Document images with source code:
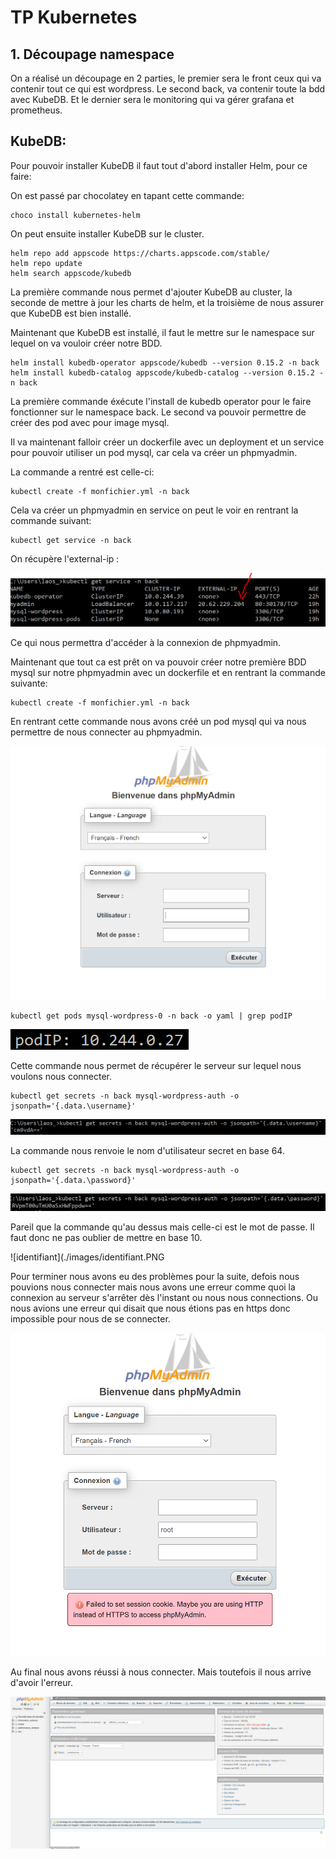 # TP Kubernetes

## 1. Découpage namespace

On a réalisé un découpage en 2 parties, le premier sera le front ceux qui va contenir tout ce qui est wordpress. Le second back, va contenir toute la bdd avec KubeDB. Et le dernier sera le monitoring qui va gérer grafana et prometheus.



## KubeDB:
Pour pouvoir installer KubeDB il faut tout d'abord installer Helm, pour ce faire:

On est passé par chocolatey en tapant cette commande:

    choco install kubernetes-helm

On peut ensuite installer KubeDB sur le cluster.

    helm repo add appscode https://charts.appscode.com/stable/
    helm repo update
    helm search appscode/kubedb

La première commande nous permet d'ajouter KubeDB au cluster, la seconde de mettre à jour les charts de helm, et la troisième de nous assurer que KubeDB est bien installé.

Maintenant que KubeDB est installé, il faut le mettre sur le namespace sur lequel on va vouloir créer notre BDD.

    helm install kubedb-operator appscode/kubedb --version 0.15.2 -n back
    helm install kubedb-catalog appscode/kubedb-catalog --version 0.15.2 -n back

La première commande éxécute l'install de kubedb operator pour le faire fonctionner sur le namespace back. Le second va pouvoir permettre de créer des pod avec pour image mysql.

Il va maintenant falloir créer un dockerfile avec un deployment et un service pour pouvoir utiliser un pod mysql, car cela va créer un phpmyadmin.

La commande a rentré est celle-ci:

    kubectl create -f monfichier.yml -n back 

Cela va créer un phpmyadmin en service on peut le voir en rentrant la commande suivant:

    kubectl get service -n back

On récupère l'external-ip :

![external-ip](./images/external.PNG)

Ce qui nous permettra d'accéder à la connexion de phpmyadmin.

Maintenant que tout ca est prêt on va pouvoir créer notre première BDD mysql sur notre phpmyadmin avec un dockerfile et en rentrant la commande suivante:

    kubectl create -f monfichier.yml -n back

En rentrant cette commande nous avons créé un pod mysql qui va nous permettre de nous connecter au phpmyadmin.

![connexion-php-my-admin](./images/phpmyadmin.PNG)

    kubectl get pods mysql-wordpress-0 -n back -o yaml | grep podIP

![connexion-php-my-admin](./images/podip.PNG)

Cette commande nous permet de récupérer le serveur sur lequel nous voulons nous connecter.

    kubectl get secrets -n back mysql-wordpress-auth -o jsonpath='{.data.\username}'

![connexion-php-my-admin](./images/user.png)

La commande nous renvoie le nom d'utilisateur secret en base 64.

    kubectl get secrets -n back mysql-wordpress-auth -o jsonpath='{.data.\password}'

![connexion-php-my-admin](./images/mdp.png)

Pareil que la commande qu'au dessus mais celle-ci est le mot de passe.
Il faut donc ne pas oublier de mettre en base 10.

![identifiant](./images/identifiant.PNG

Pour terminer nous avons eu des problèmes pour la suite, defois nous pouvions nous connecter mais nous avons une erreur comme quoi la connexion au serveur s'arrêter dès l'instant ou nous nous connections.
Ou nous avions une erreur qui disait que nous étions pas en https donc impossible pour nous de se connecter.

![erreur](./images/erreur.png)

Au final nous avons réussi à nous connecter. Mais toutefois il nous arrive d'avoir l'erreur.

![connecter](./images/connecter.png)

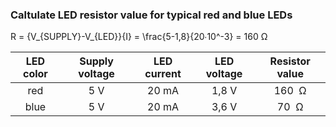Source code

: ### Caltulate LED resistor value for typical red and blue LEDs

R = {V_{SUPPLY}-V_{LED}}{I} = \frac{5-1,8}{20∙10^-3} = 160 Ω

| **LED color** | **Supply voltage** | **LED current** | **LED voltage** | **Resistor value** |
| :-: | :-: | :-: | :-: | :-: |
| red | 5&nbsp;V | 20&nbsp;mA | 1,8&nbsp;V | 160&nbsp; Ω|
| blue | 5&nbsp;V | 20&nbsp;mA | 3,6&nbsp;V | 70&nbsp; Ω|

**Work request:** The string "nbsp" appears on some lines of the data; count those lines and report only how many there are.

**Problem solution:** 2